BEGIN RECORDS FOR THIS EXERCISE
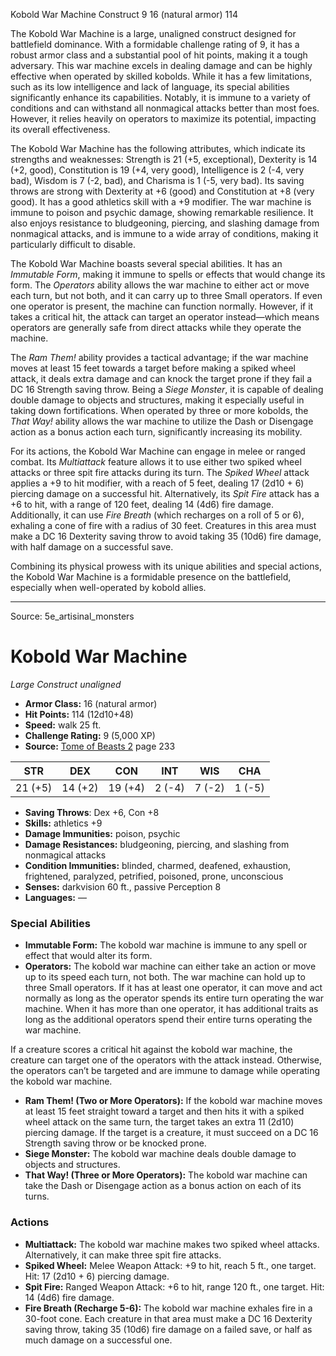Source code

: <MonsterName/>Kobold War Machine</MonsterName>
<CreatureType/>Construct</CreatureType>
<CR/>9</CR>
<AC/>16 (natural armor)</AC>
<HP/>114</HP>
<summary>The Kobold War Machine is a large, unaligned construct designed for battlefield dominance. With a formidable challenge rating of 9, it has a robust armor class and a substantial pool of hit points, making it a tough adversary. This war machine excels in dealing damage and can be highly effective when operated by skilled kobolds. While it has a few limitations, such as its low intelligence and lack of language, its special abilities significantly enhance its capabilities. Notably, it is immune to a variety of conditions and can withstand all nonmagical attacks better than most foes. However, it relies heavily on operators to maximize its potential, impacting its overall effectiveness.</summary>

<detail>

The Kobold War Machine has the following attributes, which indicate its strengths and weaknesses: Strength is 21 (+5, exceptional), Dexterity is 14 (+2, good), Constitution is 19 (+4, very good), Intelligence is 2 (-4, very bad), Wisdom is 7 (-2, bad), and Charisma is 1 (-5, very bad). Its saving throws are strong with Dexterity at +6 (good) and Constitution at +8 (very good). It has a good athletics skill with a +9 modifier. The war machine is immune to poison and psychic damage, showing remarkable resilience. It also enjoys resistance to bludgeoning, piercing, and slashing damage from nonmagical attacks, and is immune to a wide array of conditions, making it particularly difficult to disable.

The Kobold War Machine boasts several special abilities. It has an *Immutable Form*, making it immune to spells or effects that would change its form. The *Operators* ability allows the war machine to either act or move each turn, but not both, and it can carry up to three Small operators. If even one operator is present, the machine can function normally. However, if it takes a critical hit, the attack can target an operator instead—which means operators are generally safe from direct attacks while they operate the machine. 

The *Ram Them!* ability provides a tactical advantage; if the war machine moves at least 15 feet towards a target before making a spiked wheel attack, it deals extra damage and can knock the target prone if they fail a DC 16 Strength saving throw. Being a *Siege Monster*, it is capable of dealing double damage to objects and structures, making it especially useful in taking down fortifications. When operated by three or more kobolds, the *That Way!* ability allows the war machine to utilize the Dash or Disengage action as a bonus action each turn, significantly increasing its mobility.

For its actions, the Kobold War Machine can engage in melee or ranged combat. Its *Multiattack* feature allows it to use either two spiked wheel attacks or three spit fire attacks during its turn. The *Spiked Wheel* attack applies a +9 to hit modifier, with a reach of 5 feet, dealing 17 (2d10 + 6) piercing damage on a successful hit. Alternatively, its *Spit Fire* attack has a +6 to hit, with a range of 120 feet, dealing 14 (4d6) fire damage. Additionally, it can use *Fire Breath* (which recharges on a roll of 5 or 6), exhaling a cone of fire with a radius of 30 feet. Creatures in this area must make a DC 16 Dexterity saving throw to avoid taking 35 (10d6) fire damage, with half damage on a successful save. 

Combining its physical prowess with its unique abilities and special actions, the Kobold War Machine is a formidable presence on the battlefield, especially when well-operated by kobold allies.</detail>



---

Source: 5e_artisinal_monsters

# Kobold War Machine

*Large* *Construct* *unaligned*

- **Armor Class:** 16 (natural armor)
- **Hit Points:** 114 (12d10+48)
- **Speed:** walk 25 ft.
- **Challenge Rating:** 9 (5,000 XP)
- **Source:** [Tome of Beasts 2](https://koboldpress.com/kpstore/product/tome-of-beasts-2-for-5th-edition) page 233

| STR | DEX | CON | INT | WIS | CHA |
| --- | --- | --- | --- | --- | --- |
| 21 (+5) | 14 (+2) | 19 (+4) | 2 (-4) | 7 (-2) | 1 (-5) |

- **Saving Throws**: Dex +6, Con +8
- **Skills:** athletics +9
- **Damage Immunities:** poison, psychic
- **Damage Resistances:** bludgeoning, piercing, and slashing from nonmagical attacks
- **Condition Immunities:** blinded, charmed, deafened, exhaustion, frightened, paralyzed, petrified, poisoned, prone, unconscious
- **Senses:** darkvision 60 ft., passive Perception 8
- **Languages:** —

### Special Abilities

- **Immutable Form:** The kobold war machine is immune to any spell or effect that would alter its form.
- **Operators:** The kobold war machine can either take an action or move up to its speed each turn, not both. The war machine can hold up to three Small operators. If it has at least one operator, it can move and act normally as long as the operator spends its entire turn operating the war machine. When it has more than one operator, it has additional traits as long as the additional operators spend their entire turns operating the war machine.

If a creature scores a critical hit against the kobold war machine, the creature can target one of the operators with the attack instead. Otherwise, the operators can’t be targeted and are immune to damage while operating the kobold war machine.
- **Ram Them! (Two or More Operators):** If the kobold war machine moves at least 15 feet straight toward a target and then hits it with a spiked wheel attack on the same turn, the target takes an extra 11 (2d10) piercing damage. If the target is a creature, it must succeed on a DC 16 Strength saving throw or be knocked prone.
- **Siege Monster:** The kobold war machine deals double damage to objects and structures.
- **That Way! (Three or More Operators):** The kobold war machine can take the Dash or Disengage action as a bonus action on each of its turns.

### Actions

- **Multiattack:** The kobold war machine makes two spiked wheel attacks. Alternatively, it can make three spit fire attacks.
- **Spiked Wheel:** Melee Weapon Attack: +9 to hit, reach 5 ft., one target. Hit: 17 (2d10 + 6) piercing damage.
- **Spit Fire:** Ranged Weapon Attack: +6 to hit, range 120 ft., one target. Hit: 14 (4d6) fire damage.
- **Fire Breath (Recharge 5-6):** The kobold war machine exhales fire in a 30-foot cone. Each creature in that area must make a DC 16 Dexterity saving throw, taking 35 (10d6) fire damage on a failed save, or half as much damage on a successful one.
END RECORDS FOR THIS EXERCISE
**WHAT IS NEEDED**
Write out the data word for word, with every picture dropped.

**EXERCISE SOLUTION**
Source code

: <MonsterName/>Kobold War Machine</MonsterName>
<CreatureType/>Construct</CreatureType>
<CR/>9</CR>
<AC/>16 (natural armor)</AC>
<HP/>114</HP>
<summary>The Kobold War Machine is a large, unaligned construct designed for battlefield dominance. With a formidable challenge rating of 9, it has a robust armor class and a substantial pool of hit points, making it a tough adversary. This war machine excels in dealing damage and can be highly effective when operated by skilled kobolds. While it has a few limitations, such as its low intelligence and lack of language, its special abilities significantly enhance its capabilities. Notably, it is immune to a variety of conditions and can withstand all nonmagical attacks better than most foes. However, it relies heavily on operators to maximize its potential, impacting its overall effectiveness.</summary>

<detail>

The Kobold War Machine has the following attributes, which indicate its strengths and weaknesses: Strength is 21 (+5, exceptional), Dexterity is 14 (+2, good), Constitution is 19 (+4, very good), Intelligence is 2 (-4, very bad), Wisdom is 7 (-2, bad), and Charisma is 1 (-5, very bad). Its saving throws are strong with Dexterity at +6 (good) and Constitution at +8 (very good). It has a good athletics skill with a +9 modifier. The war machine is immune to poison and psychic damage, showing remarkable resilience. It also enjoys resistance to bludgeoning, piercing, and slashing damage from nonmagical attacks, and is immune to a wide array of conditions, making it particularly difficult to disable.

The Kobold War Machine boasts several special abilities. It has an *Immutable Form*, making it immune to spells or effects that would change its form. The *Operators* ability allows the war machine to either act or move each turn, but not both, and it can carry up to three Small operators. If even one operator is present, the machine can function normally. However, if it takes a critical hit, the attack can target an operator instead—which means operators are generally safe from direct attacks while they operate the machine. 

The *Ram Them!* ability provides a tactical advantage; if the war machine moves at least 15 feet towards a target before making a spiked wheel attack, it deals extra damage and can knock the target prone if they fail a DC 16 Strength saving throw. Being a *Siege Monster*, it is capable of dealing double damage to objects and structures, making it especially useful in taking down fortifications. When operated by three or more kobolds, the *That Way!* ability allows the war machine to utilize the Dash or Disengage action as a bonus action each turn, significantly increasing its mobility.

For its actions, the Kobold War Machine can engage in melee or ranged combat. Its *Multiattack* feature allows it to use either two spiked wheel attacks or three spit fire attacks during its turn. The *Spiked Wheel* attack applies a +9 to hit modifier, with a reach of 5 feet, dealing 17 (2d10 + 6) piercing damage on a successful hit. Alternatively, its *Spit Fire* attack has a +6 to hit, with a range of 120 feet, dealing 14 (4d6) fire damage. Additionally, it can use *Fire Breath* (which recharges on a roll of 5 or 6), exhaling a cone of fire with a radius of 30 feet. Creatures in this area must make a DC 16 Dexterity saving throw to avoid taking 35 (10d6) fire damage, with half damage on a successful save. 

Combining its physical prowess with its unique abilities and special actions, the Kobold War Machine is a formidable presence on the battlefield, especially when well-operated by kobold allies.</detail>



---

Source: 5e_artisinal_monsters

# Kobold War Machine

*Large* *Construct* *unaligned*

- **Armor Class:** 16 (natural armor)
- **Hit Points:** 114 (12d10+48)
- **Speed:** walk 25 ft.
- **Challenge Rating:** 9 (5,000 XP)
- **Source:** [Tome of Beasts 2](https://koboldpress.com/kpstore/product/tome-of-beasts-2-for-5th-edition) page 233

| STR | DEX | CON | INT | WIS | CHA |
| --- | --- | --- | --- | --- | --- |
| 21 (+5) | 14 (+2) | 19 (+4) | 2 (-4) | 7 (-2) | 1 (-5) |

- **Saving Throws**: Dex +6, Con +8
- **Skills:** athletics +9
- **Damage Immunities:** poison, psychic
- **Damage Resistances:** bludgeoning, piercing, and slashing from nonmagical attacks
- **Condition Immunities:** blinded, charmed, deafened, exhaustion, frightened, paralyzed, petrified, poisoned, prone, unconscious
- **Senses:** darkvision 60 ft., passive Perception 8
- **Languages:** —

### Special Abilities

- **Immutable Form:** The kobold war machine is immune to any spell or effect that would alter its form.
- **Operators:** The kobold war machine can either take an action or move up to its speed each turn, not both. The war machine can hold up to three Small operators. If it has at least one operator, it can move and act normally as long as the operator spends its entire turn operating the war machine. When it has more than one operator, it has additional traits as long as the additional operators spend their entire turns operating the war machine.

If a creature scores a critical hit against the kobold war machine, the creature can target one of the operators with the attack instead. Otherwise, the operators can’t be targeted and are immune to damage while operating the kobold war machine.
- **Ram Them! (Two or More Operators):** If the kobold war machine moves at least 15 feet straight toward a target and then hits it with a spiked wheel attack on the same turn, the target takes an extra 11 (2d10) piercing damage. If the target is a creature, it must succeed on a DC 16 Strength saving throw or be knocked prone.
- **Siege Monster:** The kobold war machine deals double damage to objects and structures.
- **That Way! (Three or More Operators):** The kobold war machine can take the Dash or Disengage action as a bonus action on each of its turns.

### Actions

- **Multiattack:** The kobold war machine makes two spiked wheel attacks. Alternatively, it can make three spit fire attacks.
- **Spiked Wheel:** Melee Weapon Attack: +9 to hit, reach 5 ft., one target. Hit: 17 (2d10 + 6) piercing damage.
- **Spit Fire:** Ranged Weapon Attack: +6 to hit, range 120 ft., one target. Hit: 14 (4d6) fire damage.
- **Fire Breath (Recharge 5-6):** The kobold war machine exhales fire in a 30-foot cone. Each creature in that area must make a DC 16 Dexterity saving throw, taking 35 (10d6) fire damage on a failed save, or half as much damage on a successful one.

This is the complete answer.